### TASK OBJECTIVE
Which of the lines below contain the string "view"? Copy each one.

### MATERIAL FOR THIS EXERCISE
━━━━━━
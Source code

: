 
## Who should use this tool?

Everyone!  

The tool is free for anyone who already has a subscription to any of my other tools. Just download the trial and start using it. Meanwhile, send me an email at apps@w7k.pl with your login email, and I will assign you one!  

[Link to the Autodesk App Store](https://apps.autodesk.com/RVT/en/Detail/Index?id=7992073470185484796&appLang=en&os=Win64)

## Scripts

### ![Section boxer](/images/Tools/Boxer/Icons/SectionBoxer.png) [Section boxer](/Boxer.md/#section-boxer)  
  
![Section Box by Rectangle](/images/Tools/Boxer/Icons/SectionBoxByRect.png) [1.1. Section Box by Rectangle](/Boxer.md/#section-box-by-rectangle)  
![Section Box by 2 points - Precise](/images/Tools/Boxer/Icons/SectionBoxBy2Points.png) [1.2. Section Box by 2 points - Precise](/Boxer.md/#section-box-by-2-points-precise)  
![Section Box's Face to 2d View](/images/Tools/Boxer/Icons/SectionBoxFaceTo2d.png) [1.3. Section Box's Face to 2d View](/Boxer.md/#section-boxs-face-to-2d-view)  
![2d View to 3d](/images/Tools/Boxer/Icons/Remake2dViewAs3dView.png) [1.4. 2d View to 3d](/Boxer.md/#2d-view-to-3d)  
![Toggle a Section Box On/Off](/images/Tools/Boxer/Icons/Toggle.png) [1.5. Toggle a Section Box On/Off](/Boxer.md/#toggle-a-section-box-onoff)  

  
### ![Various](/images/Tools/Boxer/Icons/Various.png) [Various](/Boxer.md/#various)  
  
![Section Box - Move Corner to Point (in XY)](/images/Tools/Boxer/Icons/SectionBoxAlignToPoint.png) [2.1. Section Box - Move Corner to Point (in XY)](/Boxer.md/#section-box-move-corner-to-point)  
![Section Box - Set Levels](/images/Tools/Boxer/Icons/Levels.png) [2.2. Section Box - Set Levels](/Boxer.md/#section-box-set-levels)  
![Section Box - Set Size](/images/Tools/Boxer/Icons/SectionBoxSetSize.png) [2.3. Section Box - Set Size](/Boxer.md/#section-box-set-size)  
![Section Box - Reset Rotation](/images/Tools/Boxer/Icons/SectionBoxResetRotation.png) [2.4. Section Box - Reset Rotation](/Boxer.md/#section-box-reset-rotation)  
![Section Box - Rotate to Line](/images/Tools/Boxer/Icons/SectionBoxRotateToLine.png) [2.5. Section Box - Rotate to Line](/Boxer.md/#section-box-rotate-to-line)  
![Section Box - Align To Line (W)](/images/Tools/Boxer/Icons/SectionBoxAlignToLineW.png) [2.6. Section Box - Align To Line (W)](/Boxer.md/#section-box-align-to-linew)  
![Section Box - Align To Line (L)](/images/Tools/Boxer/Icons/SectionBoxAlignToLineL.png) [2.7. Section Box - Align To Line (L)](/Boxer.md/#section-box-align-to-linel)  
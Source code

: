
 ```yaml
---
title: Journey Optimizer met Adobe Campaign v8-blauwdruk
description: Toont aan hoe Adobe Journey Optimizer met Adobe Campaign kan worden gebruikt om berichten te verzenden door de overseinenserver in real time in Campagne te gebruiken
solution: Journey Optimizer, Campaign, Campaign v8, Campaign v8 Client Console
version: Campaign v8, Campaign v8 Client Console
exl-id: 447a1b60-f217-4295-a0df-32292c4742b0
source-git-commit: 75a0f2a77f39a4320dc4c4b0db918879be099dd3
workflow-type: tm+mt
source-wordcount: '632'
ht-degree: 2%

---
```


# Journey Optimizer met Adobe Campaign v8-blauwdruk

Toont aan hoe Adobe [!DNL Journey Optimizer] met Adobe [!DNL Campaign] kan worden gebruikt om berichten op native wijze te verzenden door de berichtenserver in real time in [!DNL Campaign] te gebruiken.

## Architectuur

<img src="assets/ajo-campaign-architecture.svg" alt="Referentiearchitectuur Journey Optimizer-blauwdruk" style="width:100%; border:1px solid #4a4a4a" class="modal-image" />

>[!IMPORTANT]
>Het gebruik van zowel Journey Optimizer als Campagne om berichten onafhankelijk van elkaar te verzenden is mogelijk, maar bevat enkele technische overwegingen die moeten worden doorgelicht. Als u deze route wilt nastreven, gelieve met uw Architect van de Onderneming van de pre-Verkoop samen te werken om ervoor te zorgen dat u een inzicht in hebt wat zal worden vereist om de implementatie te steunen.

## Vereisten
━━━━━━
### REPLY TO THE EXERCISE
![Section Box's Face to 2d View](/images/Tools/Boxer/Icons/SectionBoxFaceTo2d.png) [1.3. Section Box's Face to 2d View](/Boxer.md/#section-boxs-face-to-2d-view)  
![2d View to 3d](/images/Tools/Boxer/Icons/Remake2dViewAs3dView.png) [1.4. 2d View to 3d](/Boxer.md/#2d-view-to-3d)  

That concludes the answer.